ASSIGNMENT >>
Copy the records word for word, omitting all pictures.

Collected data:
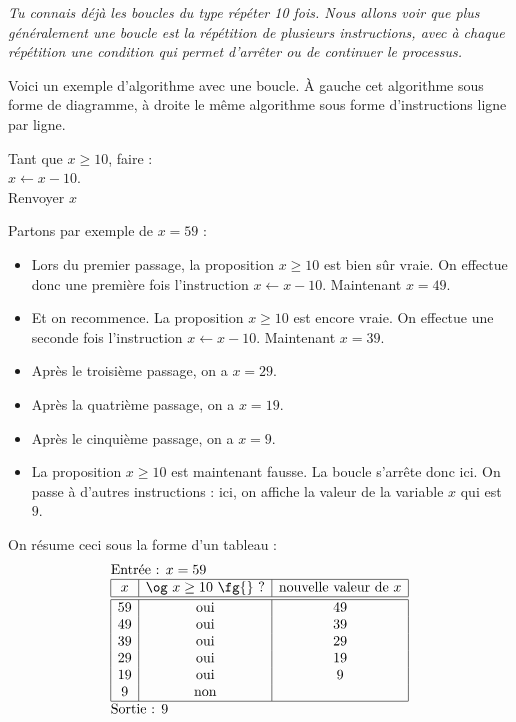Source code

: \documentclass[class=report,crop=false, 12pt]{standalone}
\begin{document}

\emph{Tu connais déjà les boucles du type \emph{répéter 10 fois}. 
Nous allons voir que plus généralement une \emph{boucle} est la répétition de plusieurs instructions, 
avec à chaque répétition une condition qui permet d'arrêter ou de continuer le processus.}

\bigskip
\bigskip

Voici un exemple d'algorithme avec une boucle. À gauche cet algorithme sous forme de diagramme, à droite le même algorithme sous forme d'instructions ligne par ligne.

\begin{center}
\begin{minipage}{0.7\textwidth} 
\end{minipage}
\begin{minipage}{0.29\textwidth}
Tant que $x \ge 10$, faire :\\
\indentation $x \leftarrow x-10$.\\
Renvoyer $x$
\end{minipage}
\end{center}


Partons par exemple de $x=59$ :
\begin{itemize}
  \item Lors du premier passage, la proposition \og $x\ge10$ \fg{} est bien sûr vraie. On effectue donc une première fois l'instruction $x \leftarrow x-10$. Maintenant $x=49$. 
  \item Et on recommence. La proposition \og $x\ge10$ \fg{} est encore vraie. On effectue une seconde fois l'instruction 
 $x \leftarrow x-10$. Maintenant $x=39$.  
  \item Après le troisième passage, on a $x=29$.
  \item Après la quatrième passage, on a $x=19$.
  \item Après le cinquième passage, on a $x = 9$.
  \item La proposition \og $x \ge 10$ \fg{} est maintenant fausse. La boucle s'arrête donc ici. On passe à d'autres instructions : ici, on affiche la valeur de la variable $x$ qui est $9$.
\end{itemize}

On résume ceci sous la forme d'un tableau :
  $$
  \begin{array}{l}
  \text{Entrée : $x=59$}    \\
  \begin{array}{|c|c|c|}
  \hline  
   x & \text{\og $x\ge10$ \fg{} ?} & \text{nouvelle valeur de } x \\
  \hline\hline 
  59 & \text{oui} & 49 \\
  49 & \text{oui} & 39 \\
  39 & \text{oui} & 29 \\
  29 & \text{oui} & 19 \\
  19 & \text{oui} & 9 \\
  9 & \text{non} &  \\ 
  \hline
  \end{array} \\
  \text{Sortie : $9$}  
  \end{array} 
  $$ 
\end{document}
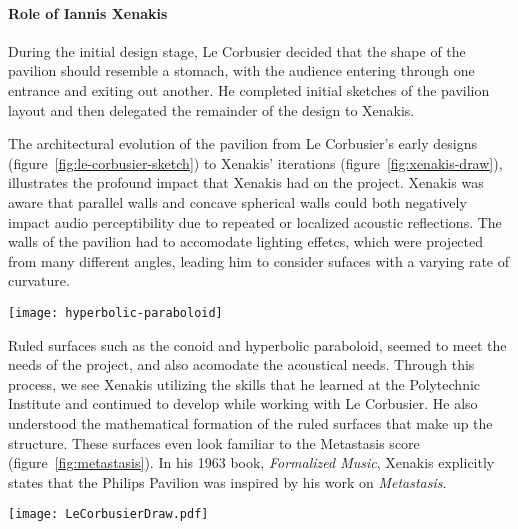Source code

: \paragraph{Role of Iannis Xenakis} During the initial design stage, Le
Corbusier decided that the shape of the pavilion should resemble a
stomach, with the audience entering through one entrance and exiting
out another. He completed initial sketches of the pavilion layout and
then delegated the remainder of the design to
Xenakis.\cite{Clarke2012}

The architectural evolution of the pavilion from Le Corbusier's early
designs (figure~\ref{fig:le-corbusier-sketch}) to Xenakis' iterations
(figure~\ref{fig:xenakis-draw}), illustrates the profound impact that
Xenakis had on the project. Xenakis was aware that parallel walls and
concave spherical walls could both negatively impact audio
perceptibility due to repeated or localized acoustic reflections. The
walls of the pavilion had to accomodate lighting effetcs, which were
projected from many different angles, leading him to consider sufaces
with a varying rate of curvature.\cite{philips1958}
  \begin{marginfigure}
    \texttt{[image: hyperbolic-paraboloid]}
    \caption{A ruled surface. For a surface to be considered ``ruled''
      every point on the surface must be on a straight line, and that
      line must lie on the surface. In Xenakis' time, ruled surfaces
      were useful in architecture, because they simplified the
      construction of curved surfaces by using straight beams.}
    \label{fig:ruled-surface}
  \end{marginfigure}
Ruled surfaces such as the conoid and hyperbolic paraboloid, seemed to
meet the needs of the project, and also acomodate the acoustical needs.
Through this process, we see Xenakis utilizing the skills that he
learned at the Polytechnic Institute and continued to develop while
working with Le Corbusier. He also understood the mathematical
formation of the ruled surfaces that make up the structure. These
surfaces even look familiar to the Metastasis score
(figure~\ref{fig:metastasis}). In his 1963 book, \textit{Formalized
  Music}, Xenakis explicitly states that the Philips Pavilion was
inspired by his work on \textit{Metastasis}.

\begin{figure*}[]
  \texttt{[image: LeCorbusierDraw.pdf]}
  \caption{Le Corbusier's design sketches for the Philips Pavilion,
    September \textendash{} October, 1956 (\textcircled{c} 2012
    Artists Rights Society, New York/ADAGP, Paris/FLC)}
  \label{fig:le-corbusier-sketch}
\end{figure*}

THE ANSWER >>
Source code

: \documentclass[class=report,crop=false, 12pt]{standalone}
\begin{document}

\emph{Tu connais déjà les boucles du type \emph{répéter 10 fois}. 
Nous allons voir que plus généralement une \emph{boucle} est la répétition de plusieurs instructions, 
avec à chaque répétition une condition qui permet d'arrêter ou de continuer le processus.}

\bigskip
\bigskip

Voici un exemple d'algorithme avec une boucle. À gauche cet algorithme sous forme de diagramme, à droite le même algorithme sous forme d'instructions ligne par ligne.

\begin{center}
\begin{minipage}{0.7\textwidth} 
\end{minipage}
\begin{minipage}{0.29\textwidth}
Tant que $x \ge 10$, faire :\\
\indentation $x \leftarrow x-10$.\\
Renvoyer $x$
\end{minipage}
\end{center}


Partons par exemple de $x=59$ :
\begin{itemize}
  \item Lors du premier passage, la proposition \og $x\ge10$ \fg{} est bien sûr vraie. On effectue donc une première fois l'instruction $x \leftarrow x-10$. Maintenant $x=49$. 
  \item Et on recommence. La proposition \og $x\ge10$ \fg{} est encore vraie. On effectue une seconde fois l'instruction 
 $x \leftarrow x-10$. Maintenant $x=39$.  
  \item Après le troisième passage, on a $x=29$.
  \item Après la quatrième passage, on a $x=19$.
  \item Après le cinquième passage, on a $x = 9$.
  \item La proposition \og $x \ge 10$ \fg{} est maintenant fausse. La boucle s'arrête donc ici. On passe à d'autres instructions : ici, on affiche la valeur de la variable $x$ qui est $9$.
\end{itemize}

On résume ceci sous la forme d'un tableau :
  $$
  \begin{array}{l}
  \text{Entrée : $x=59$}    \\
  \begin{array}{|c|c|c|}
  \hline  
   x & \text{\og $x\ge10$ \fg{} ?} & \text{nouvelle valeur de } x \\
  \hline\hline 
  59 & \text{oui} & 49 \\
  49 & \text{oui} & 39 \\
  39 & \text{oui} & 29 \\
  29 & \text{oui} & 19 \\
  19 & \text{oui} & 9 \\
  9 & \text{non} &  \\ 
  \hline
  \end{array} \\
  \text{Sortie : $9$}  
  \end{array} 
  $$ 
\end{document}
Source code

: \paragraph{Role of Iannis Xenakis} During the initial design stage, Le
Corbusier decided that the shape of the pavilion should resemble a
stomach, with the audience entering through one entrance and exiting
out another. He completed initial sketches of the pavilion layout and
then delegated the remainder of the design to
Xenakis.\cite{Clarke2012}

The architectural evolution of the pavilion from Le Corbusier's early
designs (figure~\ref{fig:le-corbusier-sketch}) to Xenakis' iterations
(figure~\ref{fig:xenakis-draw}), illustrates the profound impact that
Xenakis had on the project. Xenakis was aware that parallel walls and
concave spherical walls could both negatively impact audio
perceptibility due to repeated or localized acoustic reflections. The
walls of the pavilion had to accomodate lighting effetcs, which were
projected from many different angles, leading him to consider sufaces
with a varying rate of curvature.\cite{philips1958}
  \begin{marginfigure}
    \texttt{[image: hyperbolic-paraboloid]}
    \caption{A ruled surface. For a surface to be considered ``ruled''
      every point on the surface must be on a straight line, and that
      line must lie on the surface. In Xenakis' time, ruled surfaces
      were useful in architecture, because they simplified the
      construction of curved surfaces by using straight beams.}
    \label{fig:ruled-surface}
  \end{marginfigure}
Ruled surfaces such as the conoid and hyperbolic paraboloid, seemed to
meet the needs of the project, and also acomodate the acoustical needs.
Through this process, we see Xenakis utilizing the skills that he
learned at the Polytechnic Institute and continued to develop while
working with Le Corbusier. He also understood the mathematical
formation of the ruled surfaces that make up the structure. These
surfaces even look familiar to the Metastasis score
(figure~\ref{fig:metastasis}). In his 1963 book, \textit{Formalized
  Music}, Xenakis explicitly states that the Philips Pavilion was
inspired by his work on \textit{Metastasis}.

\begin{figure*}[]
  \texttt{[image: LeCorbusierDraw.pdf]}
  \caption{Le Corbusier's design sketches for the Philips Pavilion,
    September \textendash{} October, 1956 (\textcircled{c} 2012
    Artists Rights Society, New York/ADAGP, Paris/FLC)}
  \label{fig:le-corbusier-sketch}
\end{figure*}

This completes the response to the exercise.